Since the hubby and I can't do anything about anything until Monday, when we tell the apartment complex they're welcome to try and get blood out of a turnip, but turnips still don't bleed, we're currently at his parents' place. I've decided that having no hobbies and focusing entirely on work is not particularly healthy for my sanity, and thus may pick up crocheting sometime soon. Still looking for work, anywhere is preferable at this point.

Though I must say, it was very strange not worrying about the shift I was originally supposed to cover for the night. :D
ladyamber: (Default)
Today, the United States and most of the world watched in wonder as the first African-American was sworn into the highest elected office in this nation. It was riveting, and exciting, and no one will forget where they were when it happened.

I know I won't. I was waiting to find out if I still had a job.

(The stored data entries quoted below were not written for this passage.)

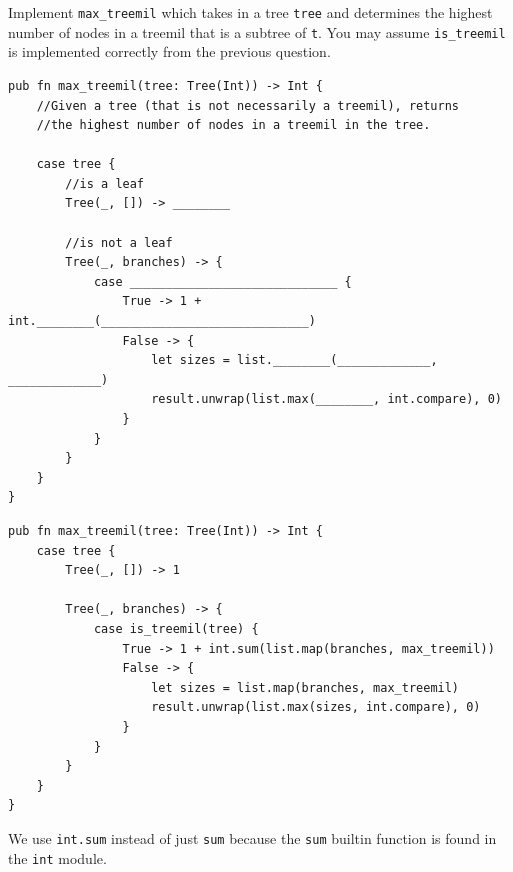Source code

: \begin{blocksection}
\question Implement \texttt{max\_treemil} which takes in a tree \texttt{tree} and
determines the highest number of nodes in a treemil that is a subtree of
\texttt{t}. You may assume \texttt{is\_treemil} is implemented correctly from the
previous question.
\newline

\begin{lstlisting}
pub fn max_treemil(tree: Tree(Int)) -> Int {
    //Given a tree (that is not necessarily a treemil), returns
    //the highest number of nodes in a treemil in the tree.

    case tree {
        //is a leaf
        Tree(_, []) -> ________

        //is not a leaf
        Tree(_, branches) -> {
            case _____________________________ {
                True -> 1 + int.________(_____________________________)
                False -> {
                    let sizes = list.________(_____________, _____________)
                    result.unwrap(list.max(________, int.compare), 0)
                }
            }
        }
    }
}
\end{lstlisting}
\begin{solution}
\begin{lstlisting}
pub fn max_treemil(tree: Tree(Int)) -> Int {
    case tree {
        Tree(_, []) -> 1

        Tree(_, branches) -> {
            case is_treemil(tree) {
                True -> 1 + int.sum(list.map(branches, max_treemil))
                False -> {
                    let sizes = list.map(branches, max_treemil)
                    result.unwrap(list.max(sizes, int.compare), 0)
                }
            }
        }
    }
}
\end{lstlisting}
\end{solution}
\begin{questionmeta}
    We use \lstinline{int.sum} instead of just \lstinline{sum} because the \lstinline{sum} builtin function is found in the \lstinline{int} module.
    

\end{questionmeta}
\end{blocksection}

This afternoon, at 2pm, ClearChannel radio terminated my position at the local AM radio station, along with three other workers. My position was the most expendable on the AM side; while I did do board operator work, my main role was as a reporter, which ClearChannel no longer needed as they are weeding out local news coverage. I was given my last three weeks' worth of pay, and a nice severance package for the next couple pay cycles.

Tomorrow, while millions of people wait to see how Obama's first full day in office goes, I will be speaking with my apartment complex, packing boxes, and trying desperately to find employment in an economy already drained to the dregs. My husband and I will be moving in with my mother-in-law, and trying to get our feet back underneath us.

I'm actually rather excited about the prospect. My previous job was the only thing holding my husband and I in the area, and now that it's gone, I see several doors opening. But that doesn't mean anything in the next couple months is going to be easy.
ladyamber: (beat)
I just applied for an Interactive Features Reporter position at The Gazette.

Wish me luck.

**crosses fingers. And toes.**

PSA

Oct. 22nd, 2008 01:21 am
ladyamber: (beat)
I am about to go to bed after approximately eleven hours of work and commuting.

I have to be at my other work in eight hours. Followed by another shift at the station immediately after I'm done.

If I'm incommunicado, this is because I am collapsing against my husband due to extreme exhaustion.

Me go ded now. **THUNK.**

This message brought to you by: two part-time jobs with crazy hours.
ladyamber: (xylophone)
So, remember all those jobs I applied for?

I GOT AN INTERVIEW!!!!

It's at Yellowbook, so it'll be a sales position, but right now, I'm taking what I can get.

The interview's Wednesday. Wish me luck!!!